• Given data
__________

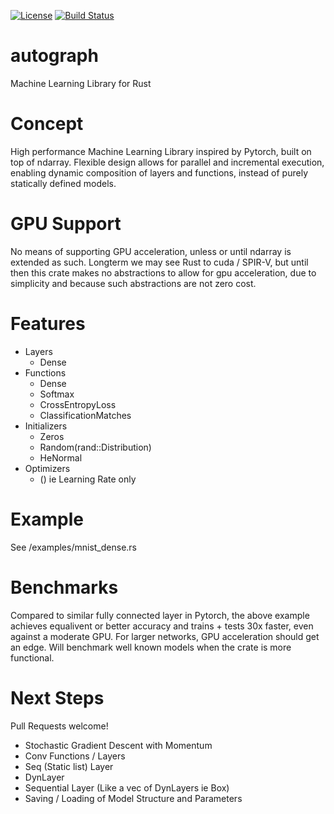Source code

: [![License](https://img.shields.io/badge/license-MIT-blue.svg)](https://github.com/charles-r-earp/autograph/LICENSE)
[![Build Status](https://api.travis-ci.com/charles-r-earp/autograph.svg?branch=master)](https://travis-ci.com/charles-r-earp/autograph)

# autograph
Machine Learning Library for Rust

# Concept
High performance Machine Learning Library inspired by Pytorch, built on top of ndarray. Flexible design allows for parallel and incremental execution, enabling dynamic composition of layers and functions, instead of purely statically defined models. 

# GPU Support
No means of supporting GPU acceleration, unless or until ndarray is extended as such. Longterm we may see Rust to cuda / SPIR-V, but until then this crate makes no abstractions to allow for gpu acceleration, due to simplicity and because such abstractions are not zero cost.  

# Features
- Layers
  - Dense
- Functions
  - Dense
  - Softmax
  - CrossEntropyLoss
  - ClassificationMatches
- Initializers
  - Zeros
  - Random(rand::Distribution)
  - HeNormal
- Optimizers
  - () ie Learning Rate only

# Example
See /examples/mnist_dense.rs

# Benchmarks
Compared to similar fully connected layer in Pytorch, the above example achieves equalivent or better accuracy and trains + tests 30x faster, even against a moderate GPU. For larger networks, GPU acceleration should get an edge. Will benchmark well known models when the crate is more functional.

# Next Steps
Pull Requests welcome!
- Stochastic Gradient Descent with Momentum
- Conv Functions / Layers 
- Seq (Static list) Layer
- DynLayer
- Sequential Layer (Like a vec of DynLayers ie Box<Layer>)
- Saving / Loading of Model Structure and Parameters
  



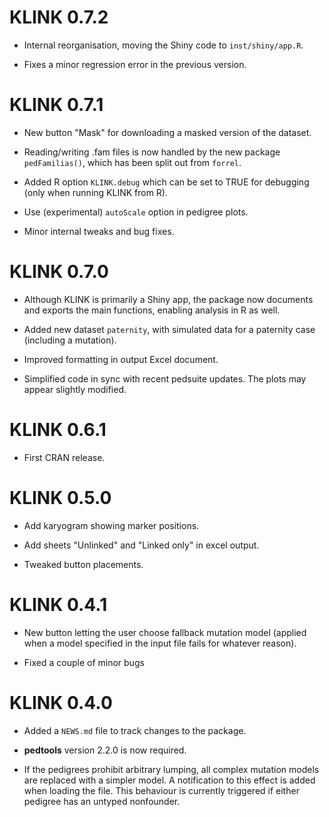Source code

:# KLINK 0.7.2

* Internal reorganisation, moving the Shiny code to `inst/shiny/app.R`.

* Fixes a minor regression error in the previous version.


# KLINK 0.7.1

* New button "Mask" for downloading a masked version of the dataset.

* Reading/writing .fam files is now handled by the new package `pedFamilias()`, which has been split out from `forrel`.

* Added R option `KLINK.debug` which can be set to TRUE for debugging (only when running KLINK from R). 

* Use (experimental) `autoScale` option in pedigree plots.

* Minor internal tweaks and bug fixes.


# KLINK 0.7.0

* Although KLINK is primarily a Shiny app, the package now documents and exports the main functions, enabling analysis in R as well.

* Added new dataset `paternity`, with simulated data for a paternity case (including a mutation).

* Improved formatting in output Excel document.

* Simplified code in sync with recent pedsuite updates. The plots may appear slightly modified.


# KLINK 0.6.1

* First CRAN release.


# KLINK 0.5.0

* Add karyogram showing marker positions.

* Add sheets "Unlinked" and "Linked only" in excel output.

* Tweaked button placements.


# KLINK 0.4.1

* New button letting the user choose fallback mutation model (applied when a model specified in the input file fails for whatever reason).

* Fixed a couple of minor bugs


# KLINK 0.4.0

* Added a `NEWS.md` file to track changes to the package.

* **pedtools** version 2.2.0 is now required.

* If the pedigrees prohibit arbitrary lumping, all complex mutation models are replaced with a simpler model. A notification to this effect is added when loading the file. This behaviour is currently triggered if either pedigree has an untyped nonfounder.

__________

• Work instructions
Repeat every record above exactly. Omit the pictures.

• Task result
Source code

: [![License](https://img.shields.io/badge/license-MIT-blue.svg)](https://github.com/charles-r-earp/autograph/LICENSE)
[![Build Status](https://api.travis-ci.com/charles-r-earp/autograph.svg?branch=master)](https://travis-ci.com/charles-r-earp/autograph)

# autograph
Machine Learning Library for Rust

# Concept
High performance Machine Learning Library inspired by Pytorch, built on top of ndarray. Flexible design allows for parallel and incremental execution, enabling dynamic composition of layers and functions, instead of purely statically defined models. 

# GPU Support
No means of supporting GPU acceleration, unless or until ndarray is extended as such. Longterm we may see Rust to cuda / SPIR-V, but until then this crate makes no abstractions to allow for gpu acceleration, due to simplicity and because such abstractions are not zero cost.  

# Features
- Layers
  - Dense
- Functions
  - Dense
  - Softmax
  - CrossEntropyLoss
  - ClassificationMatches
- Initializers
  - Zeros
  - Random(rand::Distribution)
  - HeNormal
- Optimizers
  - () ie Learning Rate only

# Example
See /examples/mnist_dense.rs

# Benchmarks
Compared to similar fully connected layer in Pytorch, the above example achieves equalivent or better accuracy and trains + tests 30x faster, even against a moderate GPU. For larger networks, GPU acceleration should get an edge. Will benchmark well known models when the crate is more functional.

# Next Steps
Pull Requests welcome!
- Stochastic Gradient Descent with Momentum
- Conv Functions / Layers 
- Seq (Static list) Layer
- DynLayer
- Sequential Layer (Like a vec of DynLayers ie Box<Layer>)
- Saving / Loading of Model Structure and Parameters
  



Source code

:# KLINK 0.7.2

* Internal reorganisation, moving the Shiny code to `inst/shiny/app.R`.

* Fixes a minor regression error in the previous version.


# KLINK 0.7.1

* New button "Mask" for downloading a masked version of the dataset.

* Reading/writing .fam files is now handled by the new package `pedFamilias()`, which has been split out from `forrel`.

* Added R option `KLINK.debug` which can be set to TRUE for debugging (only when running KLINK from R). 

* Use (experimental) `autoScale` option in pedigree plots.

* Minor internal tweaks and bug fixes.


# KLINK 0.7.0

* Although KLINK is primarily a Shiny app, the package now documents and exports the main functions, enabling analysis in R as well.

* Added new dataset `paternity`, with simulated data for a paternity case (including a mutation).

* Improved formatting in output Excel document.

* Simplified code in sync with recent pedsuite updates. The plots may appear slightly modified.


# KLINK 0.6.1

* First CRAN release.


# KLINK 0.5.0

* Add karyogram showing marker positions.

* Add sheets "Unlinked" and "Linked only" in excel output.

* Tweaked button placements.


# KLINK 0.4.1

* New button letting the user choose fallback mutation model (applied when a model specified in the input file fails for whatever reason).

* Fixed a couple of minor bugs


# KLINK 0.4.0

* Added a `NEWS.md` file to track changes to the package.

* **pedtools** version 2.2.0 is now required.

* If the pedigrees prohibit arbitrary lumping, all complex mutation models are replaced with a simpler model. A notification to this effect is added when loading the file. This behaviour is currently triggered if either pedigree has an untyped nonfounder.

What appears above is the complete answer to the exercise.